• [What you should do]
Please report the number of lines in the entries below that contain "сказать", with nothing added.

*** Opening Exercise inputs ***

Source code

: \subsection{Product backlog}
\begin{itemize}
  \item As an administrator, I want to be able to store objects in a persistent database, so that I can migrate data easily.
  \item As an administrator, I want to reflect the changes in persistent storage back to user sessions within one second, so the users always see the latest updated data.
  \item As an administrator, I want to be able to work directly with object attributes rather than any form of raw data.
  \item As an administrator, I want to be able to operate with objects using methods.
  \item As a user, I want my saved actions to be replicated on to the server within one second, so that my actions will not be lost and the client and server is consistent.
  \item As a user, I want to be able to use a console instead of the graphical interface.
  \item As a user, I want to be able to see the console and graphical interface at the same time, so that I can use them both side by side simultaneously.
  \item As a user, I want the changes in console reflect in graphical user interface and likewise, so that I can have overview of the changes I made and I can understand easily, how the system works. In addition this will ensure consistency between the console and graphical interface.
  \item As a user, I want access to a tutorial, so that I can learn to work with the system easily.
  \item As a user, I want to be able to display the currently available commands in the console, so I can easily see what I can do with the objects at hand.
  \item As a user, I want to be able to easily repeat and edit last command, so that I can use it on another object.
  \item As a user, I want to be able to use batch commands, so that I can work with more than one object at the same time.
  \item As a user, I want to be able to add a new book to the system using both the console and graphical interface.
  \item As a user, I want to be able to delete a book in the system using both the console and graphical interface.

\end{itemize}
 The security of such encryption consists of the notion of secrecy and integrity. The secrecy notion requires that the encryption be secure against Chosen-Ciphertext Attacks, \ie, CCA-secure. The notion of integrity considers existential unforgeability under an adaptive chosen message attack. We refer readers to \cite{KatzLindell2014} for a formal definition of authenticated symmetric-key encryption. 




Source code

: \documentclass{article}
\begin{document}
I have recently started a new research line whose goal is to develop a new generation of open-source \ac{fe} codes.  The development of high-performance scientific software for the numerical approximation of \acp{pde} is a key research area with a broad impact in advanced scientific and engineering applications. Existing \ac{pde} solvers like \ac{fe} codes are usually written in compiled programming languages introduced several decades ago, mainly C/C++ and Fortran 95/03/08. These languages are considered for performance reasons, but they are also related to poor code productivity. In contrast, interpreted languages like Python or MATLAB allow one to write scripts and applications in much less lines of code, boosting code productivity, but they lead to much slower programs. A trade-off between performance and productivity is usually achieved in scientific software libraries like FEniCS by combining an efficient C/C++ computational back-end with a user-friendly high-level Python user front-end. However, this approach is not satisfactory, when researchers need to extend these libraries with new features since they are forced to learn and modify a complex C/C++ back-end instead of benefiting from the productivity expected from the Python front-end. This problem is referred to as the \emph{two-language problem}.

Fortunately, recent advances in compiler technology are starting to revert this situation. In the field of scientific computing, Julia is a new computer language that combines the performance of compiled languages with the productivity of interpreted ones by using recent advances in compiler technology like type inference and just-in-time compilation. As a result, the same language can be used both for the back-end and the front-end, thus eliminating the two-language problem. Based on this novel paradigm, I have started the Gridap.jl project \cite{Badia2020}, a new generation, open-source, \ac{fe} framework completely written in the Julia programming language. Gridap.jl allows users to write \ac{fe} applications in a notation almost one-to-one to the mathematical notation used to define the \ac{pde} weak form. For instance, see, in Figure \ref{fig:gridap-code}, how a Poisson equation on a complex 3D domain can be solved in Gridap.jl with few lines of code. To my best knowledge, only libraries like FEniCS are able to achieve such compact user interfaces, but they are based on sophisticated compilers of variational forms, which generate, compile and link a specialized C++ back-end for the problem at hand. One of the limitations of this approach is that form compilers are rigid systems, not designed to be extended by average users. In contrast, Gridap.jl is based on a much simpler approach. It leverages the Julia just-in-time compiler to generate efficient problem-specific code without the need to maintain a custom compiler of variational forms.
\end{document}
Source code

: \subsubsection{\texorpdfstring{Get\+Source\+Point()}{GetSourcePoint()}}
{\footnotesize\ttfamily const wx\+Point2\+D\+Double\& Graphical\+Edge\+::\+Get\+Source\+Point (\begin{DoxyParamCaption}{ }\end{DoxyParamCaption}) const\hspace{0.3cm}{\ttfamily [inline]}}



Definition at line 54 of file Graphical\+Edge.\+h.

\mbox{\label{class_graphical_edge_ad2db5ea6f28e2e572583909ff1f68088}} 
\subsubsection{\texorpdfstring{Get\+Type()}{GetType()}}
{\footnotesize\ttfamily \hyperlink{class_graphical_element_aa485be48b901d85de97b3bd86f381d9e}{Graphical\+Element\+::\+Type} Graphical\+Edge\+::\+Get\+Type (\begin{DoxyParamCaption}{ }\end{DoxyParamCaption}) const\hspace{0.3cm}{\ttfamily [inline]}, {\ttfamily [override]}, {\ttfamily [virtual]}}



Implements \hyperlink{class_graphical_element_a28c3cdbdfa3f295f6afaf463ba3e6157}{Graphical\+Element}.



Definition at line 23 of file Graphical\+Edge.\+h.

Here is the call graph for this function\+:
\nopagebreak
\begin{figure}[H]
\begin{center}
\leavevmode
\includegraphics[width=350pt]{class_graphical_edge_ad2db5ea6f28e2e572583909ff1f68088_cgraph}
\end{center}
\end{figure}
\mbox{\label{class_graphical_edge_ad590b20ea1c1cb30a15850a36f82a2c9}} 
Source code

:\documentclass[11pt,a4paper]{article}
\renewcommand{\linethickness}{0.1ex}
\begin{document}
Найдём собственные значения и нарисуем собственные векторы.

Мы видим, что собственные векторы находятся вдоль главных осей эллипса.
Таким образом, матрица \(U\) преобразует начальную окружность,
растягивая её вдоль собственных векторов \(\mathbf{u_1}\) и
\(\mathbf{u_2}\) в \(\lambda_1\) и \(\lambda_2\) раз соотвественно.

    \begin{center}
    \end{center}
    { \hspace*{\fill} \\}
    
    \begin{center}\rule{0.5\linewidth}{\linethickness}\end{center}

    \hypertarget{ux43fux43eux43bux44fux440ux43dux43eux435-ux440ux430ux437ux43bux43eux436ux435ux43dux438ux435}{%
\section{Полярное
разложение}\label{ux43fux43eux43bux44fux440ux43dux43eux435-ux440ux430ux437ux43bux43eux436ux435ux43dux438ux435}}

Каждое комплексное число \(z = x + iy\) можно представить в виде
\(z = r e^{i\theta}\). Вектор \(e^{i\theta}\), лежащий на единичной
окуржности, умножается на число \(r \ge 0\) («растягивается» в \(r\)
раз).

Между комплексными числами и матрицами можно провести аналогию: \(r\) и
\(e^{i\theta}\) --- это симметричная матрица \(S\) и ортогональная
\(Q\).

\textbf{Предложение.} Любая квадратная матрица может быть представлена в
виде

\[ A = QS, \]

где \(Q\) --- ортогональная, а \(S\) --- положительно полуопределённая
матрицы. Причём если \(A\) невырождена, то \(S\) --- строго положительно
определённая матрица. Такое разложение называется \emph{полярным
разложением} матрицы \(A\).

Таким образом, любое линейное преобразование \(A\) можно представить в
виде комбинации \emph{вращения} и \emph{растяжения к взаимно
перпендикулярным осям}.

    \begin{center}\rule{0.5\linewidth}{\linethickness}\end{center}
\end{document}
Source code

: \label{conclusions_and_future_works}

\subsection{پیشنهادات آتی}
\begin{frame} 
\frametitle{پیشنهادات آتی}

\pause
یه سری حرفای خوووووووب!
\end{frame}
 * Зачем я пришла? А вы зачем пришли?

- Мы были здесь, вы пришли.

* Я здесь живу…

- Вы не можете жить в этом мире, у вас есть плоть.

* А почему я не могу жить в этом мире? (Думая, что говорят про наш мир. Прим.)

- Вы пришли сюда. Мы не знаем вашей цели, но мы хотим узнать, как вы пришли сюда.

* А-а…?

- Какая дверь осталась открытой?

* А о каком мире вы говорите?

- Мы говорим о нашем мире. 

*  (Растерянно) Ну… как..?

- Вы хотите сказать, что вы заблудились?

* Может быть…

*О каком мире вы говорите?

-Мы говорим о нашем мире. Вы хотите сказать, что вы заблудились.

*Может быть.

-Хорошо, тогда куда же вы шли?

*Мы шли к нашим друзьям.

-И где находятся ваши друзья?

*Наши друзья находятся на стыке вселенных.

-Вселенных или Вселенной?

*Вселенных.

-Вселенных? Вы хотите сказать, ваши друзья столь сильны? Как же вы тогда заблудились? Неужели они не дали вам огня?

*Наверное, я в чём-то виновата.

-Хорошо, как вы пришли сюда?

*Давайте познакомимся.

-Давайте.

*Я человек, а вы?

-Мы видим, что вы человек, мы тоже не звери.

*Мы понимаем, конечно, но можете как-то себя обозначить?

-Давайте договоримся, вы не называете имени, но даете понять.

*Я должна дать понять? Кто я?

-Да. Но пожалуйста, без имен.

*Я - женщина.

*** Closing Exercise inputs ***

• [Task output]
3